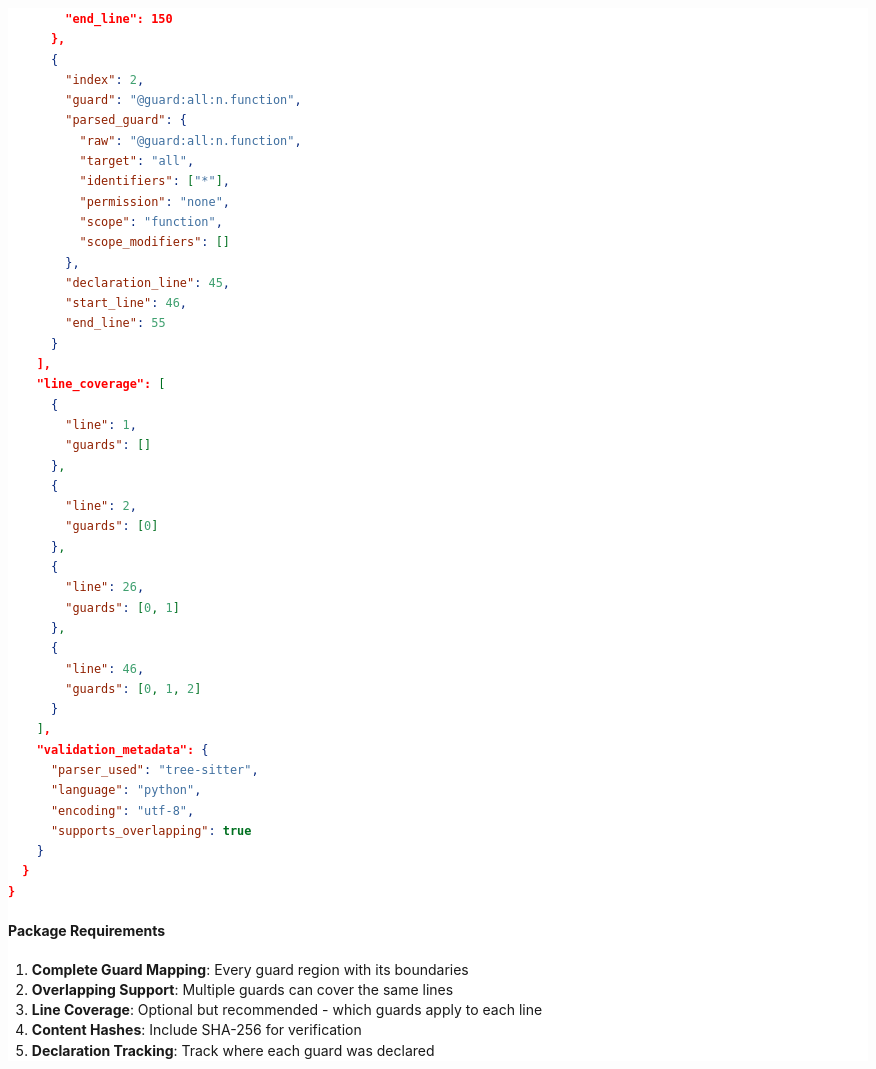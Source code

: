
 ```json
        "end_line": 150
      },
      {
        "index": 2,
        "guard": "@guard:all:n.function",
        "parsed_guard": {
          "raw": "@guard:all:n.function",
          "target": "all",
          "identifiers": ["*"],
          "permission": "none",
          "scope": "function",
          "scope_modifiers": []
        },
        "declaration_line": 45,
        "start_line": 46,
        "end_line": 55
      }
    ],
    "line_coverage": [
      {
        "line": 1,
        "guards": []
      },
      {
        "line": 2,
        "guards": [0]
      },
      {
        "line": 26,
        "guards": [0, 1]
      },
      {
        "line": 46,
        "guards": [0, 1, 2]
      }
    ],
    "validation_metadata": {
      "parser_used": "tree-sitter",
      "language": "python",
      "encoding": "utf-8",
      "supports_overlapping": true
    }
  }
}
```

#### Package Requirements

1. **Complete Guard Mapping**: Every guard region with its boundaries
2. **Overlapping Support**: Multiple guards can cover the same lines
3. **Line Coverage**: Optional but recommended - which guards apply to each line
4. **Content Hashes**: Include SHA-256 for verification
5. **Declaration Tracking**: Track where each guard was declared
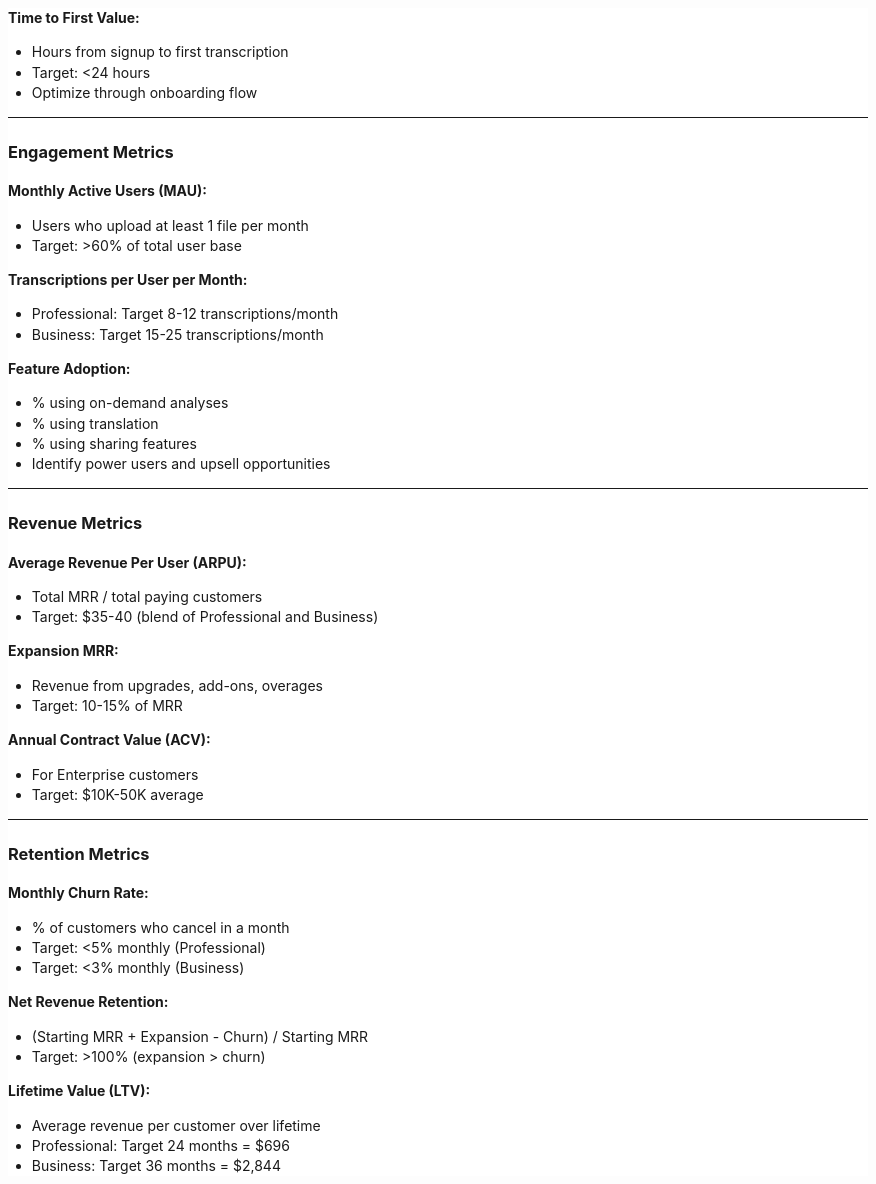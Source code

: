 **Time to First Value:**
- Hours from signup to first transcription
- Target: <24 hours
- Optimize through onboarding flow

---

### Engagement Metrics

**Monthly Active Users (MAU):**
- Users who upload at least 1 file per month
- Target: >60% of total user base

**Transcriptions per User per Month:**
- Professional: Target 8-12 transcriptions/month
- Business: Target 15-25 transcriptions/month

**Feature Adoption:**
- % using on-demand analyses
- % using translation
- % using sharing features
- Identify power users and upsell opportunities

---

### Revenue Metrics

**Average Revenue Per User (ARPU):**
- Total MRR / total paying customers
- Target: $35-40 (blend of Professional and Business)

**Expansion MRR:**
- Revenue from upgrades, add-ons, overages
- Target: 10-15% of MRR

**Annual Contract Value (ACV):**
- For Enterprise customers
- Target: $10K-50K average

---

### Retention Metrics

**Monthly Churn Rate:**
- % of customers who cancel in a month
- Target: <5% monthly (Professional)
- Target: <3% monthly (Business)

**Net Revenue Retention:**
- (Starting MRR + Expansion - Churn) / Starting MRR
- Target: >100% (expansion > churn)

**Lifetime Value (LTV):**
- Average revenue per customer over lifetime
- Professional: Target 24 months = $696
- Business: Target 36 months = $2,844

- _Task objective_
Beginning with the line that has "- Optimize through onboarding flow" and ending with the line that has "- Professional: Target 8-12", set down the lines above exactly and include no others.

- _Exercise answer_
- Optimize through onboarding flow

---

### Engagement Metrics

**Monthly Active Users (MAU):**
- Users who upload at least 1 file per month
- Target: >60% of total user base

**Transcriptions per User per Month:**
- Professional: Target 8-12 transcriptions/month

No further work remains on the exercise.